The online version of this article (doi:10.1186/s12931-017-0543-8) contains supplementary material, which is available to authorized users.
Alpha-1-antitrypsin (AAT) is an anti-protease that protects tissues – mainly lung parenchyma – from damage by enzymes released from inflammatory cells. Thus a deficiency of AAT can lead to uninhibited lung parenchymal destruction and the development of chronic obstructive pulmonary disease (COPD), particularly lung emphysema . There are about 100 different genetic mutations leading to dysfunction of AAT or Alpha-1-antitrypsin deficiency (AATD)  which is also associated with liver cirrhosis  and overexpression of pro-apoptotic pathways .
AATD is a very rare but also highly underdiagnosed disease [5, 6]. The prevalence of deficiency related alleles (PI*ZZ and PI*SZ) in the world population is estimated to be 0.1% for the PI*ZZ and 0.7% for the PI*SZ genotype . However, assessment of the true prevalence is difficult, as there are no population-based, large-scale screening studies , due to the difficulties of conducting population-based studies, poor awareness of the disease, perceived lack of treatment efficacy, and complexity of testing algorithms [8, 9].
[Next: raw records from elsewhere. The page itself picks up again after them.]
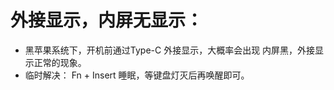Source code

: # 外接显示，内屏无显示：
 - 黑苹果系统下，开机前通过Type-C 外接显示，大概率会出现 内屏黑，外接显示正常的现象。
 - 临时解决： Fn + Insert 睡眠，等键盘灯灭后再唤醒即可。
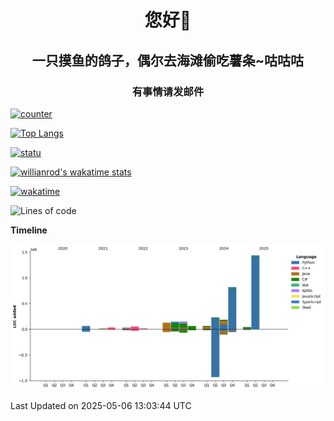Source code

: 

<!--
**kitUIN/kitUIN** is a ✨ _special_ ✨ repository because its `README.md` (this file) appears on your GitHub profile.

Here are some ideas to get you started:

- 🔭 I’m currently working on ...
- 🌱 I’m currently learning ...
- 👯 I’m looking to collaborate on ...
- 🤔 I’m looking for help with ...
- 💬 Ask me about ...
- 📫 How to reach me: ...
- 😄 Pronouns: ...
- ⚡ Fun fact: ...
-->
<h1 align="center">您好👋</h1>
<h2 align="center">一只摸鱼的鸽子，偶尔去海滩偷吃薯条~咕咕咕</h2>
<h3 align="center">有事情请发邮件</h3>

[![counter](https://count.getloli.com/get/@KitUIN?theme=rule34)](https://count.getloli.com/)

[![Top Langs](https://github-readme-stats.kituin.fun/api/top-langs/?username=kitUIN&show_icons=true&theme=gruvbox&locale=cn&layout=compact)](https://github.com/anuraghazra/github-readme-stats)  

[![statu](https://github-readme-stats.kituin.fun/api?username=kitUIN&show_icons=true&theme=gruvbox&locale=cn)](https://github.com/anuraghazra/github-readme-stats)  

[![willianrod's wakatime stats](https://github-readme-stats.kituin.fun/api/wakatime?username=kituin&langs_count=8&layout=compact&hide=Other,Binary,JSON,Markdown)](https://wakatime.com/@kitUIN)

[![wakatime](https://wakatime.com/badge/user/3b5608c7-e0b6-44a2-a217-cad786040b48.svg)](https://wakatime.com/@3b5608c7-e0b6-44a2-a217-cad786040b48)

<!--START_SECTION:waka-->
![Lines of code](https://img.shields.io/badge/From%20Hello%20World%20I%27ve%20Written-3.4%20million%20lines%20of%20code-blue)

**Timeline**

![Lines of Code chart](https://raw.githubusercontent.com/kitUIN/kitUIN/main/assets/bar_graph.png)


 Last Updated on 2025-05-06 13:03:44 UTC
<!--END_SECTION:waka-->
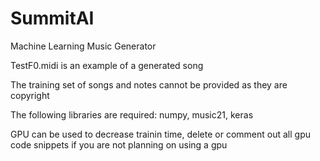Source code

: # SummitAI
Machine Learning Music Generator

TestF0.midi is an example of a generated song

The training set of songs and notes cannot be provided as they are copyright

The following libraries are required: numpy, music21, keras

GPU can be used to decrease trainin time, delete or comment out all gpu code snippets if you are not planning on using a gpu
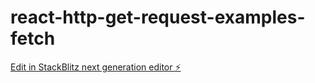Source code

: # react-http-get-request-examples-fetch

[Edit in StackBlitz next generation editor ⚡️](https://stackblitz.com/~/github.com/meenakshikin/react-http-get-request-examples-fetch)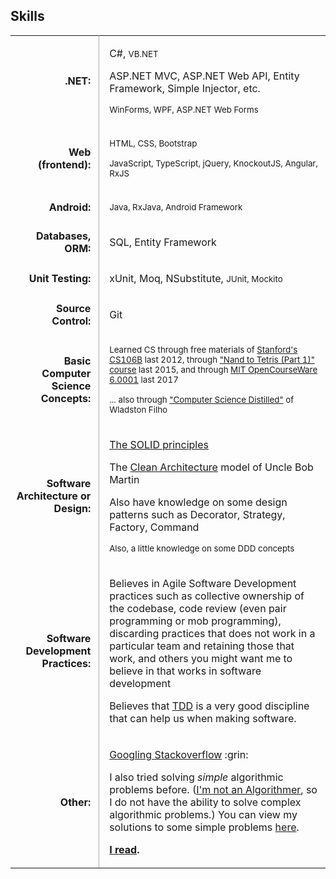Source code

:<style>

  table.skills tbody tr td:nth-child(1) {
    font-weight: bold;
    text-align: right;
    padding-right: 0.8em
  }

  table.skills tbody tr td:nth-child(2) {
    border-left: 1px solid #A9A9A9;
    padding-left: 1em
  }

</style>

<div class="resume-section-content col-md-10">
    <h2 class="mb-5">Skills</h2>
    <!-- <div class="subheading mb-3">Programming Languages & Tools</div> -->
    <table class="table table-sm skills">
        <tbody>
            <tr>
            <td>.NET:</td>
            <td>
                <p>C#, <small>VB.NET</small></p>
                <p>ASP.NET MVC, ASP.NET Web API, Entity Framework, Simple Injector, etc.</p>
                <p><small>WinForms, WPF, ASP.NET Web Forms</small></p>
                <!-- 
                <p>Completed <a href="/files/certificates/DotNet-Cert-TESDA.jpg">"Short Entry Course on VB.NET and ASP.NET Development" last 2012</a>
                </p>
                -->
            </td>
            </tr>
            <tr>
            <td>Web (frontend):</td>
            <td>
                <p><small>HTML, CSS, Bootstrap</small></p>
                <p><small>JavaScript, TypeScript, jQuery, KnockoutJS, Angular, RxJS</small></p>
            </td>
            </tr>
            <tr>
            <td>Android:</td>
            <td>
                <p><small>Java, RxJava, Android Framework</small></p>
                <!-- 
                <p>Took 
                <a href="/files/certificates/Android-Cert-Coursera.pdf">"Programming Mobile Applications for Android Handheld Systems" from Coursera last 2014 
                </a>
                </p>
                -->
            </td>
            </tr>    
            <tr>
            <td>Databases, ORM:</td>
            <td>
                <p>
                SQL, Entity Framework
                </p>
                <!-- 
                <p>
                Took <a href="/files/certificates/IntroToDB-Cert-Stanford-OpenEdX.pdf">"Introduction to Databases" from Stanford OpenEdX Online last 2014 </a>
                <small> (I might have already forgotten some of the things I learned from that course, most especially the theory part of relational databases, but I will review them if I need to. :smile:)
                </small>
                </p>
                -->
            </td>
            </tr>    
            <tr>
            <td>Unit Testing: </td>
            <td>
                <p>
                    xUnit, Moq, NSubstitute, <small>JUnit, Mockito</small>
                </p>
                <!-- <p>
                Knows how to create fake objects by hand :grin:
                </p>
                <p>
                Had read "Professional Test Driven Developmnt with C#" in the past
                </p>
                <p>
                Have read most chapters of <a href="https://www.bookdepository.com/book/9780321503626?a_aid=jflaga">"GOOS (Growing Object Oriented Software Guided by Tests)"</a></p>
                <p>
                Completed the first part of the part of <a href="https://www.obeythetestinggoat.com/pages/book.html">"Test Driven Development with Python"</a>
                </p>
                <p>
                Have read the first few chapters of "Working Effectively with Legacy Code"
                </p> -->
            </td>
            </tr>  
            <tr>
            <td>Source Control: </td>
            <td>
                <p>
                Git
                </p>
            </td>
            </tr>
            <tr>
            <td>Basic Computer Science Concepts:</td>
            <td>
                <p>
                    <small>
                    Learned CS through free materials of
                    <a  href="http://jeremiahflaga.blogspot.com/2012/05/cs106b-free-course-from-stanford.html">Stanford's CS106B</a> last 2012, through <a href="/file/certificates/Nand2Tetris-Cert-Coursera.pdf">"Nand to Tetris (Part 1)" course</a> last 2015, and through 
                    <a href="/2017/08/05/finished-mit-ocw-6.0001/">MIT OpenCourseWare 6.0001</a> last 2017
                    </small>
                </p>
                <p>
                    <small>
                    ... also through <a href="/2017/07/02/computer-science-distilled-feedback">"Computer Science Distilled"</a> of Wladston Filho
                    </small>
                </p>
            </td>
            </tr>
            <tr>
            <td>Software Architecture or Design:</td>
            <td>
                <p>
                    <a href="https://www.youtube.com/watch?v=oar-T2KovwE">The SOLID principles</a>
                </p>
                <p>
                    The <a href="https://blog.cleancoder.com/uncle-bob/2012/08/13/the-clean-architecture.html">Clean Architecture</a> model of Uncle Bob Martin
                </p>
                <p>
                    Also have knowledge on some design patterns such as Decorator, Strategy, Factory, Command
                </p>
                <p>
                    <small>Also, a little knowledge on some DDD concepts</small>
                </p>
            </td>
            </tr>
            <tr>
            <td>Software Development Practices:</td>
            <td>
                <p>
                Believes in Agile Software Development practices such as collective ownership of the codebase, code review (even pair programming or mob programming), discarding practices that does not work in a particular team and retaining those that work, and others you might want me to believe in that works in software development
                </p>
                <p>
                Believes that <a href="/memorabilia/quotes/tdd/">TDD</a> is a very good discipline that can help us when making software.
                <!-- (Of course that does not mean that I'm going to force it on others.) -->
                </p>
            </td>
            </tr>
            <tr>
            <td>Other:</td>
            <td>
                <p>
                <a href="https://www.quora.com/Do-expert-programmers-use-Google-frequently-when-coding">Googling Stackoverflow</a> :grin:
                </p>
                <!-- <p>
                <a href="http://www.theallium.com/engineering/computer-programming-to-be-officially-renamed-googling-stackoverflow/">Googling Stackoverflow</a> :smile:
                </p> -->
                <!-- <p>I know a little bit of Python.</p> -->
                <p>
                I also tried solving <em>simple</em> algorithmic problems before. (<a href="/resume/anti-resume/#not-an-algorithmer">I'm not an Algorithmer</a>, so I do not have the ability to solve complex algorithmic problems.)                
                You can view my solutions to some simple problems
                <a href="https://github.com/jeremiahflaga/competitive-programming">here</a>.
                </p>
                <!-- <p>
                An avid fan of Uncle Bob Martin (I visit his <a href="http://blog.cleancoder.com/">blog</a> often).
                </p> -->
                <p>
                <strong><a href="/memorabilia/quotes/why-read/">I read</a>.</strong>
                </p>
                <!-- <p>
                <em><a href="/good-stuffs/">(Please click here if you want a peek into how I currently think)</a></em>
                </p> -->
            </td>
            </tr>
            <tr>
            <!-- <td></td>
            <td>
                <p>
                I had read <a href="https://www.bookdepository.com/book/9780091906818?a_aid=jflaga">"How to Win Friends and Influence People"</a> in the past <em>(year 2007 or 2008, I think), and I am rereading it sometimes to review the things I learned from it.</em>.
                <br /><br />
                <small>
                    <em>(I included this here because this might give me plus points... because I saw a job posting in the past where this book is a required reading if one is hired.) :grin:</em>
                </small>
                </p>
            </td> -->
            </tr>
        </tbody>
    </table>
</div>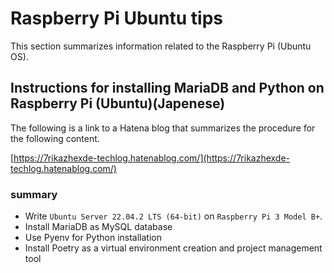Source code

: # Raspberry Pi Ubuntu tips

This section summarizes information related to the Raspberry Pi (Ubuntu OS).

## Instructions for installing MariaDB and Python on Raspberry Pi (Ubuntu)(Japenese)

The following is a link to a Hatena blog that summarizes the procedure for the following content.

[https://7rikazhexde-techlog.hatenablog.com/](https://7rikazhexde-techlog.hatenablog.com/)

### summary

- Write `Ubuntu Server 22.04.2 LTS (64-bit)` on `Raspberry Pi 3 Model B+`.
- Install MariaDB as MySQL database
- Use Pyenv for Python installation
- Install Poetry as a virtual environment creation and project management tool
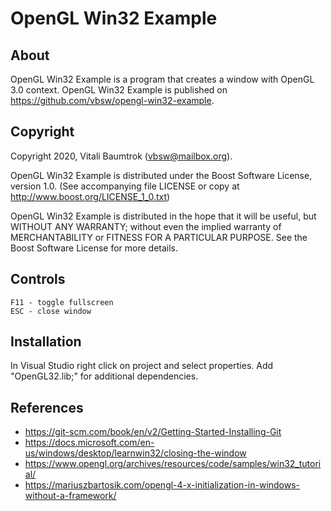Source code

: # OpenGL Win32 Example

## About
OpenGL Win32 Example is a program that creates a window with OpenGL 3.0 context. OpenGL Win32 Example is published on <https://github.com/vbsw/opengl-win32-example>.

## Copyright
Copyright 2020, Vitali Baumtrok (vbsw@mailbox.org).

OpenGL Win32 Example is distributed under the Boost Software License, version 1.0. (See accompanying file LICENSE or copy at <http://www.boost.org/LICENSE_1_0.txt>)

OpenGL Win32 Example is distributed in the hope that it will be useful, but WITHOUT ANY WARRANTY; without even the implied warranty of MERCHANTABILITY or FITNESS FOR A PARTICULAR PURPOSE. See the Boost Software License for more details.

## Controls

	F11 - toggle fullscreen
	ESC - close window

## Installation
In Visual Studio right click on project and select properties. Add "OpenGL32.lib;" for additional dependencies.

## References
- <https://git-scm.com/book/en/v2/Getting-Started-Installing-Git>
- <https://docs.microsoft.com/en-us/windows/desktop/learnwin32/closing-the-window>
- <https://www.opengl.org/archives/resources/code/samples/win32_tutorial/>
- https://mariuszbartosik.com/opengl-4-x-initialization-in-windows-without-a-framework/
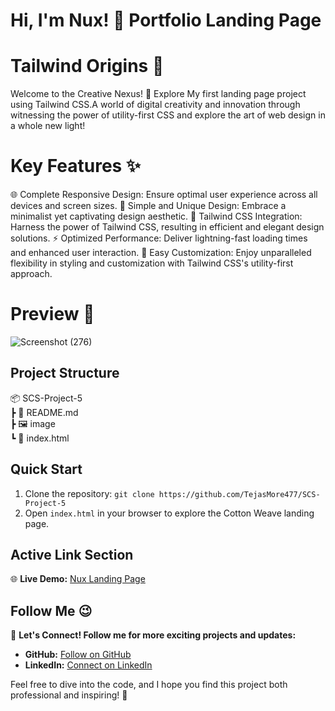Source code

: # Hi, I'm Nux! 👋 Portfolio Landing Page 
# Tailwind Origins 🌟
Welcome to the Creative Nexus! 🚀 Explore My first landing page project using Tailwind CSS.A world of digital creativity and innovation through witnessing the power of utility-first CSS and explore the art of web design in a whole new light! 

# Key Features ✨
🌐 Complete Responsive Design: Ensure optimal user experience across all devices and screen sizes.
🎨 Simple and Unique Design: Embrace a minimalist yet captivating design aesthetic.
🚀 Tailwind CSS Integration: Harness the power of Tailwind CSS, resulting in efficient and elegant design solutions.
⚡ Optimized Performance: Deliver lightning-fast loading times and enhanced user interaction.
🔧 Easy Customization: Enjoy unparalleled flexibility in styling and customization with Tailwind CSS's utility-first approach.

# Preview 👀
![Screenshot (276)](https://github.com/TejasMore477/SCS-Project-5/assets/132757112/787b09f5-18e6-4510-bee4-f3c4eb457a13)

## Project Structure
📦 SCS-Project-5                                                  
┣ 📜 README.md                                                             
┣ 🖼️ image                                                                                                                                            
┗ 📜 index.html                            

## Quick Start

1. Clone the repository: `git clone https://github.com/TejasMore477/SCS-Project-5`
2. Open `index.html` in your browser to explore the Cotton Weave landing page.

## Active Link Section

🌐 **Live Demo:** [Nux Landing Page](https://tejasmore477.github.io/SCS-Project-5/)

## Follow Me 😉

🚀 **Let's Connect! Follow me for more exciting projects and updates:**

- **GitHub:**  [Follow on GitHub](https://github.com/TejasMore477)
- **LinkedIn:** [Connect on LinkedIn](https://www.linkedin.com/in/tejas-more-6b6ab4257)

Feel free to dive into the code, and I hope you find this project both professional and inspiring! 🌟
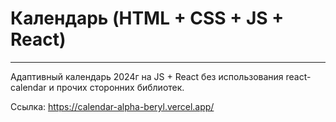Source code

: # Календарь (HTML + CSS + JS + React)
---

Адаптивный календарь 2024г на JS + React без использования react-calendar и прочих сторонних библиотек.

Ссылка: https://calendar-alpha-beryl.vercel.app/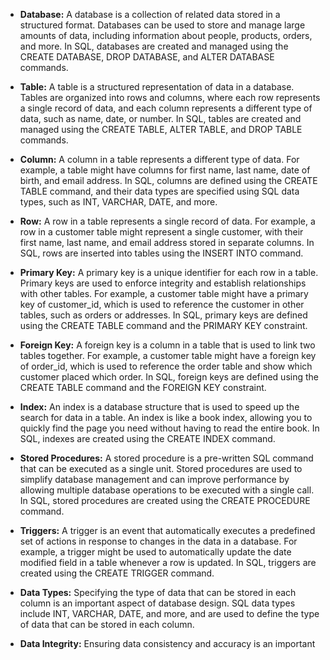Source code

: * **Database:** A database is a collection of related data stored in a structured format. Databases can be used to store and manage large amounts of data, including information about people, products, orders, and more. In SQL, databases are created and managed using the CREATE DATABASE, DROP DATABASE, and ALTER DATABASE commands.

* **Table:** A table is a structured representation of data in a database. Tables are organized into rows and columns, where each row represents a single record of data, and each column represents a different type of data, such as name, date, or number. In SQL, tables are created and managed using the CREATE TABLE, ALTER TABLE, and DROP TABLE commands.

* **Column:** A column in a table represents a different type of data. For example, a table might have columns for first name, last name, date of birth, and email address. In SQL, columns are defined using the CREATE TABLE command, and their data types are specified using SQL data types, such as INT, VARCHAR, DATE, and more.

* **Row:** A row in a table represents a single record of data. For example, a row in a customer table might represent a single customer, with their first name, last name, and email address stored in separate columns. In SQL, rows are inserted into tables using the INSERT INTO command.

* **Primary Key:** A primary key is a unique identifier for each row in a table. Primary keys are used to enforce integrity and establish relationships with other tables. For example, a customer table might have a primary key of customer_id, which is used to reference the customer in other tables, such as orders or addresses. In SQL, primary keys are defined using the CREATE TABLE command and the PRIMARY KEY constraint.

* **Foreign Key:** A foreign key is a column in a table that is used to link two tables together. For example, a customer table might have a foreign key of order_id, which is used to reference the order table and show which customer placed which order. In SQL, foreign keys are defined using the CREATE TABLE command and the FOREIGN KEY constraint.

* **Index:** An index is a database structure that is used to speed up the search for data in a table. An index is like a book index, allowing you to quickly find the page you need without having to read the entire book. In SQL, indexes are created using the CREATE INDEX command.

* **Stored Procedures:** A stored procedure is a pre-written SQL command that can be executed as a single unit. Stored procedures are used to simplify database management and can improve performance by allowing multiple database operations to be executed with a single call. In SQL, stored procedures are created using the CREATE PROCEDURE command.

* **Triggers:** A trigger is an event that automatically executes a predefined set of actions in response to changes in the data in a database. For example, a trigger might be used to automatically update the date modified field in a table whenever a row is updated. In SQL, triggers are created using the CREATE TRIGGER command.

* **Data Types:** Specifying the type of data that can be stored in each column is an important aspect of database design. SQL data types include INT, VARCHAR, DATE, and more, and are used to define the type of data that can be stored in each column.

* **Data Integrity:** Ensuring data consistency and accuracy is an important
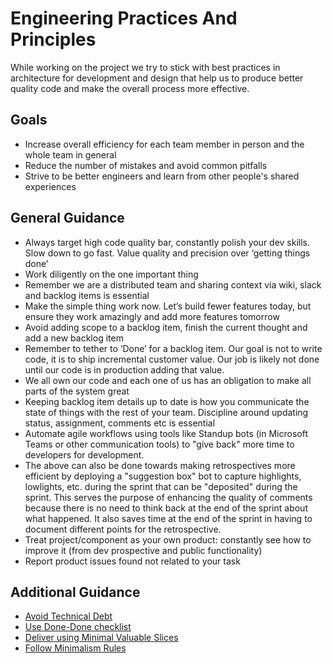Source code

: # Engineering Practices And Principles

While working on the project we try to stick with best practices in architecture for development and design that help us to produce better quality code and make the overall process more effective.

## Goals

* Increase overall efficiency for each team member in person and the whole team in general
* Reduce the number of mistakes and avoid common pitfalls
* Strive to be better engineers and learn from other people's shared experiences

## General Guidance

* Always target high code quality bar, constantly polish your dev skills. Slow down to go fast. Value quality and precision over ‘getting things done’
* Work diligently on the one important thing
* Remember we are a distributed team and sharing context via wiki, slack and backlog items is essential
* Make the simple thing work now. Let’s build fewer features today, but ensure they work amazingly and add more features tomorrow
* Avoid adding scope to a backlog item, finish the current thought and add a new backlog item
* Remember to tether to ‘Done’ for a backlog item. Our goal is not to write code, it is to ship incremental customer value. Our job is likely not done until our code is in production adding that value.
* We all own our code and each one of us has an obligation to make all parts of the system great
* Keeping backlog item details up to date is how you communicate the state of things with the rest of your team. Discipline around updating status, assignment, comments etc is essential
* Automate agile workflows using tools like Standup bots (in Microsoft Teams or other communication tools) to "give back" more time to developers for development.
* The above can also be done towards making retrospectives more efficient by deploying a "suggestion box" bot to capture highlights, lowlights, etc. during the sprint that can be "deposited" during the sprint. This serves the purpose of enhancing the quality of comments because there is no need to think back at the end of the sprint about what happened. It also saves time at the end of the sprint in having to document different points for the retrospective. 
* Treat project/component as your own product: constantly see how to improve it (from dev prospective and public functionality)
* Report product issues found not related to your task

## Additional Guidance

* [Avoid Technical Debt](https://martinfowler.com/bliki/TechnicalDebt.html)
* [Use Done-Done checklist](BestPractices/DoneDone.md)
* [Deliver using Minimal Valuable Slices](BestPractices/MinimalSlices.md)
* [Follow Minimalism Rules](BestPractices/MinimalismRules.md)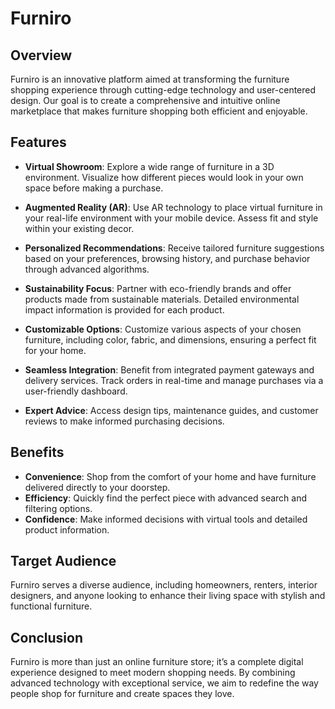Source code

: # Furniro

## Overview

Furniro is an innovative platform aimed at transforming the furniture shopping experience through cutting-edge technology and user-centered design. Our goal is to create a comprehensive and intuitive online marketplace that makes furniture shopping both efficient and enjoyable.

## Features

- **Virtual Showroom**: Explore a wide range of furniture in a 3D environment. Visualize how different pieces would look in your own space before making a purchase.
  
- **Augmented Reality (AR)**: Use AR technology to place virtual furniture in your real-life environment with your mobile device. Assess fit and style within your existing decor.

- **Personalized Recommendations**: Receive tailored furniture suggestions based on your preferences, browsing history, and purchase behavior through advanced algorithms.

- **Sustainability Focus**: Partner with eco-friendly brands and offer products made from sustainable materials. Detailed environmental impact information is provided for each product.

- **Customizable Options**: Customize various aspects of your chosen furniture, including color, fabric, and dimensions, ensuring a perfect fit for your home.

- **Seamless Integration**: Benefit from integrated payment gateways and delivery services. Track orders in real-time and manage purchases via a user-friendly dashboard.

- **Expert Advice**: Access design tips, maintenance guides, and customer reviews to make informed purchasing decisions.

## Benefits

- **Convenience**: Shop from the comfort of your home and have furniture delivered directly to your doorstep.
- **Efficiency**: Quickly find the perfect piece with advanced search and filtering options.
- **Confidence**: Make informed decisions with virtual tools and detailed product information.

## Target Audience

Furniro serves a diverse audience, including homeowners, renters, interior designers, and anyone looking to enhance their living space with stylish and functional furniture.

## Conclusion

Furniro is more than just an online furniture store; it’s a complete digital experience designed to meet modern shopping needs. By combining advanced technology with exceptional service, we aim to redefine the way people shop for furniture and create spaces they love.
COPD patients with underlying AATD differ from COPD patients without this deficiency e.g. with regard to smoking history, comorbidities and exercise-related desaturation in arterial blood [10, 11]. However, standard COPD therapy is recommended for AATD patients . Comorbidities, which have been identified as a major driver of excess costs as well as of loss in health-realted quality of life (HRQL) in COPD patients [13, 14], may differ between patients with and without AATD.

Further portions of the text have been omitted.